At the beginning of my optimazation, I tried to find some standard principles that can quickly and smoothly help me. Altough lots of information online that indicate where I can improve my spark, none gives an easy solution to fix the key issues from end to end. So, I summried what I understand through online materical and apply some strateges to my spark notebook which I found may have some performance issues.
- Start with the some slow jobs, you can order by “Druations” column. Some guides may go to the details of slowest stages. But here I suggest go to the related SQL Query page to review the whole process on the query level. It will help us to quickly figure out the common query performance issues, like duplicate scans without filters or inappropriate join, etc.
- One table read multible times.
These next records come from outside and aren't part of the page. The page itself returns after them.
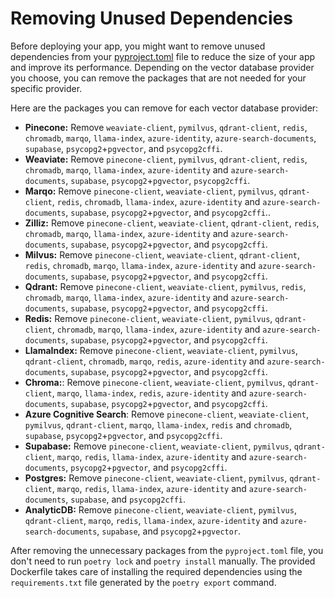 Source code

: # Removing Unused Dependencies

Before deploying your app, you might want to remove unused dependencies from your [pyproject.toml](/pyproject.toml) file to reduce the size of your app and improve its performance. Depending on the vector database provider you choose, you can remove the packages that are not needed for your specific provider.

Here are the packages you can remove for each vector database provider:

- **Pinecone:** Remove `weaviate-client`, `pymilvus`, `qdrant-client`, `redis`, `chromadb`, `marqo`, `llama-index`, `azure-identity`, `azure-search-documents`, `supabase`, `psycopg2`+`pgvector`, and `psycopg2cffi`.
- **Weaviate:** Remove `pinecone-client`, `pymilvus`, `qdrant-client`, `redis`, `chromadb`, `marqo`, `llama-index`, `azure-identity` and `azure-search-documents`, `supabase`, `psycopg2`+`pgvector`, `psycopg2cffi`.
- **Marqo:** Remove `pinecone-client`, `weaviate-client`, `pymilvus`, `qdrant-client`, `redis`, `chromadb`, `llama-index`, `azure-identity` and `azure-search-documents`, `supabase`, `psycopg2`+`pgvector`, and `psycopg2cffi`..
- **Zilliz:** Remove `pinecone-client`, `weaviate-client`, `qdrant-client`, `redis`, `chromadb`, `marqo`, `llama-index`, `azure-identity` and `azure-search-documents`, `supabase`, `psycopg2`+`pgvector`, and `psycopg2cffi`.
- **Milvus:** Remove `pinecone-client`, `weaviate-client`, `qdrant-client`, `redis`, `chromadb`, `marqo`, `llama-index`, `azure-identity` and `azure-search-documents`, `supabase`, `psycopg2`+`pgvector`, and `psycopg2cffi`.
- **Qdrant:** Remove `pinecone-client`, `weaviate-client`, `pymilvus`, `redis`, `chromadb`, `marqo`, `llama-index`, `azure-identity` and `azure-search-documents`, `supabase`, `psycopg2`+`pgvector`, and `psycopg2cffi`.
- **Redis:** Remove `pinecone-client`, `weaviate-client`, `pymilvus`, `qdrant-client`, `chromadb`, `marqo`, `llama-index`, `azure-identity` and `azure-search-documents`, `supabase`, `psycopg2`+`pgvector`, and `psycopg2cffi`.
- **LlamaIndex:** Remove `pinecone-client`, `weaviate-client`, `pymilvus`, `qdrant-client`, `chromadb`, `marqo`, `redis`, `azure-identity` and `azure-search-documents`, `supabase`, `psycopg2`+`pgvector`, and `psycopg2cffi`.
- **Chroma:**: Remove `pinecone-client`, `weaviate-client`, `pymilvus`, `qdrant-client`, `marqo`, `llama-index`, `redis`, `azure-identity` and `azure-search-documents`, `supabase`, `psycopg2`+`pgvector`, and `psycopg2cffi`.
- **Azure Cognitive Search**: Remove `pinecone-client`, `weaviate-client`, `pymilvus`, `qdrant-client`, `marqo`, `llama-index`, `redis` and `chromadb`, `supabase`, `psycopg2`+`pgvector`, and `psycopg2cffi`.
- **Supabase:** Remove `pinecone-client`, `weaviate-client`, `pymilvus`, `qdrant-client`, `marqo`, `redis`, `llama-index`, `azure-identity` and `azure-search-documents`, `psycopg2`+`pgvector`, and `psycopg2cffi`.
- **Postgres:** Remove `pinecone-client`, `weaviate-client`, `pymilvus`, `qdrant-client`, `marqo`, `redis`, `llama-index`, `azure-identity` and `azure-search-documents`, `supabase`, and `psycopg2cffi`.
- **AnalyticDB:** Remove `pinecone-client`, `weaviate-client`, `pymilvus`, `qdrant-client`, `marqo`, `redis`, `llama-index`, `azure-identity` and `azure-search-documents`, `supabase`, and `psycopg2`+`pgvector`.

After removing the unnecessary packages from the `pyproject.toml` file, you don't need to run `poetry lock` and `poetry install` manually. The provided Dockerfile takes care of installing the required dependencies using the `requirements.txt` file generated by the `poetry export` command.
If we found one table is scaned multiple time at the beginning, we may consider create caches to save the temporary result into the memory/local disk, rather than go through the remote disk.
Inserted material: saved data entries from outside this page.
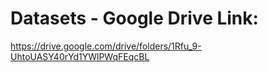 # Datasets - Google Drive Link:

https://drive.google.com/drive/folders/1Rfu_9-UhtoUASY40rYd1YWlPWqFEqcBL
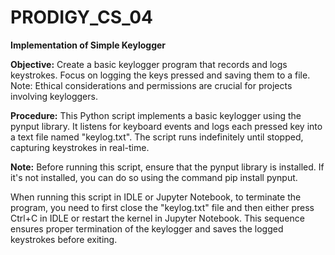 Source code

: # PRODIGY_CS_04
**Implementation of Simple Keylogger**

**Objective:**
Create a basic keylogger program that records and logs keystrokes. 
Focus on logging the keys pressed and saving them to a file. 
Note: Ethical considerations and permissions are crucial for projects involving keyloggers.

**Procedure:**
This Python script implements a basic keylogger using the pynput library. 
It listens for keyboard events and logs each pressed key into a text file named "keylog.txt". 
The script runs indefinitely until stopped, capturing keystrokes in real-time.

**Note:** 
Before running this script, ensure that the pynput library is installed.
If it's not installed, you can do so using the command pip install pynput.

When running this script in IDLE or Jupyter Notebook, to terminate the program, you need to first close the "keylog.txt" file 
and then either press Ctrl+C in IDLE or restart the kernel in Jupyter Notebook. 
This sequence ensures proper termination of the keylogger and saves the logged keystrokes before exiting.
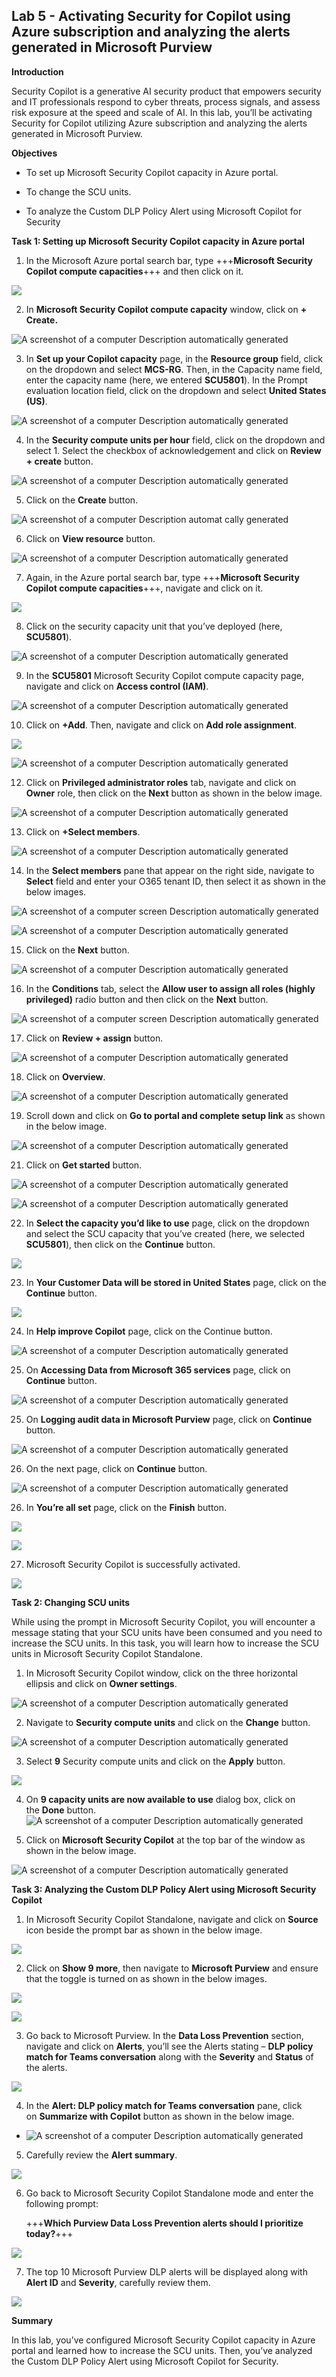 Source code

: ## **Lab 5 - Activating Security for Copilot using Azure subscription and analyzing the alerts generated in Microsoft Purview**

**Introduction**

Security Copilot is a generative AI security product that empowers
security and IT professionals respond to cyber threats, process signals,
and assess risk exposure at the speed and scale of AI. In this lab,
you’ll be activating Security for Copilot utilizing Azure subscription
and analyzing the alerts generated in Microsoft Purview.

**Objectives**

- To set up Microsoft Security Copilot capacity in Azure portal.

- To change the SCU units.

- To analyze the Custom DLP Policy Alert using Microsoft Copilot for
  Security

**Task 1: Setting up Microsoft Security Copilot capacity in Azure portal**

1. In the Microsoft Azure portal search bar, type +++**Microsoft Security Copilot compute capacities**+++ and then click on it.

![](./media/m1.png)

2. In **Microsoft Security Copilot compute capacity** window, click
on **+ Create.**

![A screenshot of a computer Description automatically
generated](./media/image2.png)

3. In **Set up your Copilot capacity** page, in the **Resource group**
field, click on the dropdown and select **MCS-RG**. Then, in the
Capacity name field, enter the capacity name (here, we entered
**SCU5801**). In the Prompt evaluation location field, click on the
dropdown and select **United States (US)**.

![A screenshot of a computer Description automatically
generated](./media/image3.png)

4. In the **Security compute units per hour** field, click on the
dropdown and select 1. Select the checkbox of acknowledgement and click
on **Review + create** button.

![A screenshot of a computer Description automatically
generated](./media/image4.png)

5. Click on the **Create** button.

![A screenshot of a computer Description automat cally
generated](./media/image5.png)

6. Click on **View resource** button.

![A screenshot of a computer Description automatically
generated](./media/image6.png)

7. Again, in the Azure portal search bar, type +++**Microsoft Security Copilot compute capacities**+++, navigate and click on it.

![](./media/m1.png)

8. Click on the security capacity unit that you’ve deployed (here, **SCU5801**).

![A screenshot of a computer Description automatically
generated](./media/image8.png)

9. In the **SCU5801** Microsoft Security Copilot compute capacity
page, navigate and click on **Access control (IAM)**.

![A screenshot of a computer Description automatically
generated](./media/image9.png)

10. Click on **+Add**. Then, navigate and click on **Add role
assignment**.

![](./media/image10.png)

![A screenshot of a computer Description automatically
generated](./media/image11.png)

12. Click on **Privileged administrator roles** tab, navigate and click
on **Owner** role, then click on the **Next** button as shown in the
below image.

![A screenshot of a computer Description automatically
generated](./media/image12.png)

13. Click on **+Select members**.

![A screenshot of a computer Description automatically
generated](./media/image13.png)

14. In the **Select members** pane that appear on the right side,
navigate to **Select** field and enter your O365 tenant ID, then select
it as shown in the below images.

![A screenshot of a computer screen Description automatically
generated](./media/image14.png)

![A screenshot of a computer Description automatically
generated](./media/image15.png)

15. Click on the **Next** button.

![A screenshot of a computer Description automatically
generated](./media/image16.png)

16. In the **Conditions** tab, select the **Allow user to assign all
roles (highly privileged)** radio button and then click on the **Next**
button.

![A screenshot of a computer screen Description automatically
generated](./media/image17.png)

17. Click on **Review + assign** button.

![A screenshot of a computer Description automatically
generated](./media/image18.png)

18. Click on **Overview**.

![A screenshot of a computer Description automatically
generated](./media/image19.png)

19. Scroll down and click on **Go to portal and complete setup link**
as shown in the below image.

![A screenshot of a computer Description automatically
generated](./media/image20.png)

21. Click on **Get started** button.

![A screenshot of a computer Description automatically
generated](./media/c1.png)

![A screenshot of a computer Description automatically
generated](./media/c2.png)

22. In **Select the capacity you’d like to use** page, click on the
dropdown and select the SCU capacity that you’ve created (here, we
selected **SCU5801**), then click on the **Continue** button.

![](./media/c3.png)

23. In **Your Customer Data will be stored in United States** page,
click on the **Continue** button.

![](./media/c4.png)

24. In **Help improve Copilot** page, click on the Continue button.

![A screenshot of a computer Description automatically
generated](./media/c6.png)

25. On **Accessing Data from Microsoft 365 services** page, click on **Continue** button.

![A screenshot of a computer Description automatically
generated](./media/c7.png)

25. On **Logging audit data in Microsoft Purview** page, click on **Continue** button.

![A screenshot of a computer Description automatically
generated](./media/c8.png)

26. On the next page, click on **Continue** button.

![A screenshot of a computer Description automatically
generated](./media/c9.png)

26. In **You’re all set** page, click on the **Finish** button.

![](./media/c10.png)

![](./media/c11.png)

27. Microsoft Security Copilot is successfully activated.

![](./media/c12.png)

**Task 2: Changing SCU units**

While using the prompt in Microsoft Security Copilot, you will
encounter a message stating that your SCU units have been consumed and
you need to increase the SCU units. In this task, you will learn how to
increase the SCU units in Microsoft Security Copilot Standalone.

1.  In Microsoft Security Copilot window, click on the three
    horizontal ellipsis and click on **Owner settings**.

![A screenshot of a computer Description automatically
generated](./media/c13.png)

2.  Navigate to **Security compute units** and click on the **Change**
    button.

![A screenshot of a computer Description automatically
generated](./media/c14.png)

3.  Select **9** Security compute units and click on the **Apply**
    button.

![](./media/image32.png)

4.  On **9 capacity units are now available to use** dialog box, click
    on the **Done** button.
 ![A screenshot of a computer Description automatically
 generated](./media/image33.png)

5. Click on **Microsoft Security Copilot** at the top bar of the window as shown in the below image.

 ![A screenshot of a computer Description automatically
 generated](./media/c15.png)

**Task 3: Analyzing the Custom DLP Policy Alert using Microsoft Security Copilot**

1. In Microsoft Security Copilot Standalone, navigate and click on **Source** icon beside the prompt bar as shown in the below image.

 ![](./media/c16.png)

2.  Click on **Show 9 more**, then navigate to **Microsoft Purview** and
    ensure that the toggle is turned on as shown in the below images.

 ![](./media/c17.png)

 ![](./media/c18.png)

3.  Go back to Microsoft Purview. In the **Data Loss Prevention**
    section, navigate and click on **Alerts**, you’ll see the Alerts
    stating – **DLP policy match for Teams conversation** along with the
    **Severity** and **Status** of the alerts.

 ![](./media/image38.png)

4.  In the **Alert: DLP policy match for Teams conversation** pane,
    click on **Summarize with Copilot** button as shown in the below
    image.

- ![A screenshot of a computer Description automatically
  generated](./media/image39.png)

5.  Carefully review the **Alert summary**.

 ![](./media/image40.png)

6.  Go back to Microsoft Security Copilot Standalone mode and enter
    the following prompt:

    +++**Which Purview Data Loss Prevention alerts should I prioritize today?**+++

 ![](./media/image41.png)

7.  The top 10 Microsoft Purview DLP alerts will be displayed along with
    **Alert ID** and **Severity**, carefully review them.

 ![](./media/image42.png)

**Summary**

In this lab, you’ve configured Microsoft Security Copilot capacity
in Azure portal and learned how to increase the SCU units. Then, you’ve
analyzed the Custom DLP Policy Alert using Microsoft Copilot for
Security.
- Too many similar branches. If we see many similar branches, it may be caused by lack of cache too. The medium results have to be recomputed when reaching the point where we need it.
- Duplicate slow stages seem in the stage tab. It may caused by uncautioned code mistake. The case blew shows same dataframe execute computing twice. But this piece code is very normal in python.
To cache table is like blew: sqlContext.cacheTable('mtu_dcu_trans_reading')
- Figure out strange operations. This process will take longer time compared with previous two. We need to match the DAG to SQL in the notebook and understand the wide/narrow shuffle. Then pick some wild shuffle we didn’t expect.
- Reduce data size by adding project to select the columns we need. I think this is the easiest way to improve the performance, especially for the big tables.
- Reduce data size by using filter as early as possible. We can check if filter push down into scan, or manuly move the filter when read the table.
- Corroctly partition destination table. When are use Merge or Replacewhere, it is better to partition correctly.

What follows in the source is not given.